Copy exactly the last part of the entries, starting from the line with "3. Test encryption" and including the final line.

● ● ●

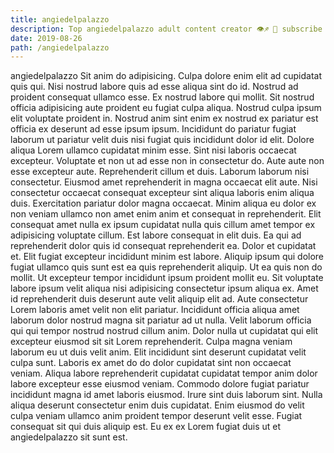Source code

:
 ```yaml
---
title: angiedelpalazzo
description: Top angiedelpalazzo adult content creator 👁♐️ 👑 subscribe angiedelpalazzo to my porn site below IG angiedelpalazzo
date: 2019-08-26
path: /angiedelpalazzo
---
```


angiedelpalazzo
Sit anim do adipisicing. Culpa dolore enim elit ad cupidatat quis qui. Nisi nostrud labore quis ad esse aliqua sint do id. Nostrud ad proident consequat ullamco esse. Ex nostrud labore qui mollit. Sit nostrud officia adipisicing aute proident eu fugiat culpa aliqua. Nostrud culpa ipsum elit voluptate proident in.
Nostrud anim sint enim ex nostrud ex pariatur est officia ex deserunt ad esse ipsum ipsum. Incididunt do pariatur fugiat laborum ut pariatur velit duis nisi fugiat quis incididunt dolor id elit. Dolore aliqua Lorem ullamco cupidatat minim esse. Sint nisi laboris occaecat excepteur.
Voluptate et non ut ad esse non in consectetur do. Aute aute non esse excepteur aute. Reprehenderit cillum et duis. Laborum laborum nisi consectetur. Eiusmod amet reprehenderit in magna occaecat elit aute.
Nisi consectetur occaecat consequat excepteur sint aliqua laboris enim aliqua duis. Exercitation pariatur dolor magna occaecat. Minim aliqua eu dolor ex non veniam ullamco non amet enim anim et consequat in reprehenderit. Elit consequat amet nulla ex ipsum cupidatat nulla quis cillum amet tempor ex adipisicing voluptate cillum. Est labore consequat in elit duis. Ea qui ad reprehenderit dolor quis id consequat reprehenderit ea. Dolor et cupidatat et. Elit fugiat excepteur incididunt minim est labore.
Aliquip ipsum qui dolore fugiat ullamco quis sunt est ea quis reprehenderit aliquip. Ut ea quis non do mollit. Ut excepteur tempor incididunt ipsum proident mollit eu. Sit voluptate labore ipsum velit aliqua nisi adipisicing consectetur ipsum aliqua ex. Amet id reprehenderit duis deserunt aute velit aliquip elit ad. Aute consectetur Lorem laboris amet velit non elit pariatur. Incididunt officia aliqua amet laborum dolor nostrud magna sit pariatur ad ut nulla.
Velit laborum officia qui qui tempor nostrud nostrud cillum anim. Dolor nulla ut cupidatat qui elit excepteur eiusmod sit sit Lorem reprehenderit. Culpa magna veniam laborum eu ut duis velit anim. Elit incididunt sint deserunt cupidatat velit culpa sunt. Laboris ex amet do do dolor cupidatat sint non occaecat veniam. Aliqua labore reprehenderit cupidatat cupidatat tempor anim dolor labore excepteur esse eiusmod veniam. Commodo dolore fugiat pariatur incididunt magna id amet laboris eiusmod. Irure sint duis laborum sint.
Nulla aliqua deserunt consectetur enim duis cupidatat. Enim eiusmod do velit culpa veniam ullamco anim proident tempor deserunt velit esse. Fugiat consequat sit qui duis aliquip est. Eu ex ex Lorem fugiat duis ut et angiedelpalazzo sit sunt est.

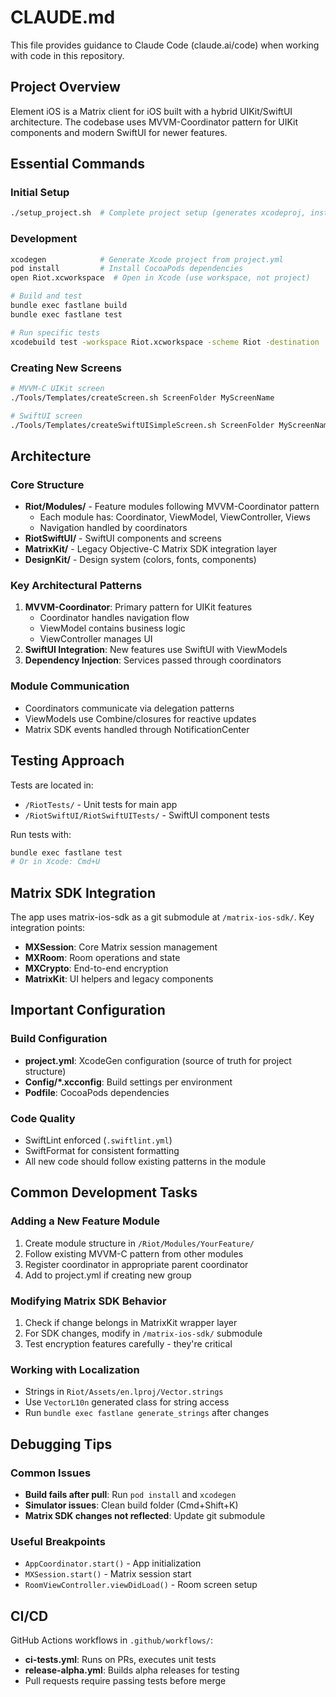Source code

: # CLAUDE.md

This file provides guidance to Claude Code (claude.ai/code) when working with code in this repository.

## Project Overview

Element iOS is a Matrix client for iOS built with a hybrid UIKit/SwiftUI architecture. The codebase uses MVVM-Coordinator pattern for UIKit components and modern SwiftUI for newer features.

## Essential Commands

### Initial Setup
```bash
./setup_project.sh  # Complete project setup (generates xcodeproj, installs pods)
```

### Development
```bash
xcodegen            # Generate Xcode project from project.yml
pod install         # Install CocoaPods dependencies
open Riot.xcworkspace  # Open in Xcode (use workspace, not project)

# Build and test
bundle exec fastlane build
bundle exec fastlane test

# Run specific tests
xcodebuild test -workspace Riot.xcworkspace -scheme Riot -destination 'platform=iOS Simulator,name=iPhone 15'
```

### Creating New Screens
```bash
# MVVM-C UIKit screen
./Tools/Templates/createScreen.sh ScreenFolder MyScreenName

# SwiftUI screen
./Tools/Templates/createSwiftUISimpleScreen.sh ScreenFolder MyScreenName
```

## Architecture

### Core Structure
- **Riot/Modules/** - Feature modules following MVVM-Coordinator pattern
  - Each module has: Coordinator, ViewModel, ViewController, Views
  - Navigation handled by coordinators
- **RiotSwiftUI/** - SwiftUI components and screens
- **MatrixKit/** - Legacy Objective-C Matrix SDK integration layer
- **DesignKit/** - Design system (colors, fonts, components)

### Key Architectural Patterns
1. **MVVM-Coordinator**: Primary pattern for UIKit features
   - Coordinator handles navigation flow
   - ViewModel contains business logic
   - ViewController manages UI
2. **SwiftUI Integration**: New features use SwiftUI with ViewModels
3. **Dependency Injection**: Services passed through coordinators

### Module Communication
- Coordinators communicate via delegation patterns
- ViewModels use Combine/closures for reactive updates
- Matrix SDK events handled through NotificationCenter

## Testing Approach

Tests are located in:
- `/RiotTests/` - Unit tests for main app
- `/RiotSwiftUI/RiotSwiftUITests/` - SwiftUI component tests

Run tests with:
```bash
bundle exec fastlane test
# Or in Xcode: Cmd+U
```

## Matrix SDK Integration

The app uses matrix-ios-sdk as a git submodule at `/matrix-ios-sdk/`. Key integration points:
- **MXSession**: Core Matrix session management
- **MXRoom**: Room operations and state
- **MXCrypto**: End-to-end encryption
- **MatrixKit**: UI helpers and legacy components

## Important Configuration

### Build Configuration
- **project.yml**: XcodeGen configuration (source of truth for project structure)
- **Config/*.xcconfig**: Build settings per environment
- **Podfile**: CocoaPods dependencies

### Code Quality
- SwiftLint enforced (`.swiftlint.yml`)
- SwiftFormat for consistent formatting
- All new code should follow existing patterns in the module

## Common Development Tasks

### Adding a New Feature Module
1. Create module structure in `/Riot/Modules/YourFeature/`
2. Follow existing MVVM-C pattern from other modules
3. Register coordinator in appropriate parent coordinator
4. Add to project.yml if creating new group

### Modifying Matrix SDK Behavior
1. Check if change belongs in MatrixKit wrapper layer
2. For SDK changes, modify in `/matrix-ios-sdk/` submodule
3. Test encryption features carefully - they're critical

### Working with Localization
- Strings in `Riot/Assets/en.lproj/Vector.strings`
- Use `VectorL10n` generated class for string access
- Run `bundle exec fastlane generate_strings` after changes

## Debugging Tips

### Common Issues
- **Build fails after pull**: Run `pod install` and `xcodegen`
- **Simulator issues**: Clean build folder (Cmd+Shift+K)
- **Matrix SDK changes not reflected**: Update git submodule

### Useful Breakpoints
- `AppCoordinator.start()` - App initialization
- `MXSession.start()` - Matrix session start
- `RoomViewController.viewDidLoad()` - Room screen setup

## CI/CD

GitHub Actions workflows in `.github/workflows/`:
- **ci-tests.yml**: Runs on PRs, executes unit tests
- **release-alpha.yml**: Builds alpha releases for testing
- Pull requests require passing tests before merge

● ● ●

» EXERCISE RESPONSE
3. Test encryption features carefully - they're critical

### Working with Localization
- Strings in `Riot/Assets/en.lproj/Vector.strings`
- Use `VectorL10n` generated class for string access
- Run `bundle exec fastlane generate_strings` after changes

## Debugging Tips

### Common Issues
- **Build fails after pull**: Run `pod install` and `xcodegen`
- **Simulator issues**: Clean build folder (Cmd+Shift+K)
- **Matrix SDK changes not reflected**: Update git submodule

### Useful Breakpoints
- `AppCoordinator.start()` - App initialization
- `MXSession.start()` - Matrix session start
- `RoomViewController.viewDidLoad()` - Room screen setup

## CI/CD

GitHub Actions workflows in `.github/workflows/`:
- **ci-tests.yml**: Runs on PRs, executes unit tests
- **release-alpha.yml**: Builds alpha releases for testing
- Pull requests require passing tests before merge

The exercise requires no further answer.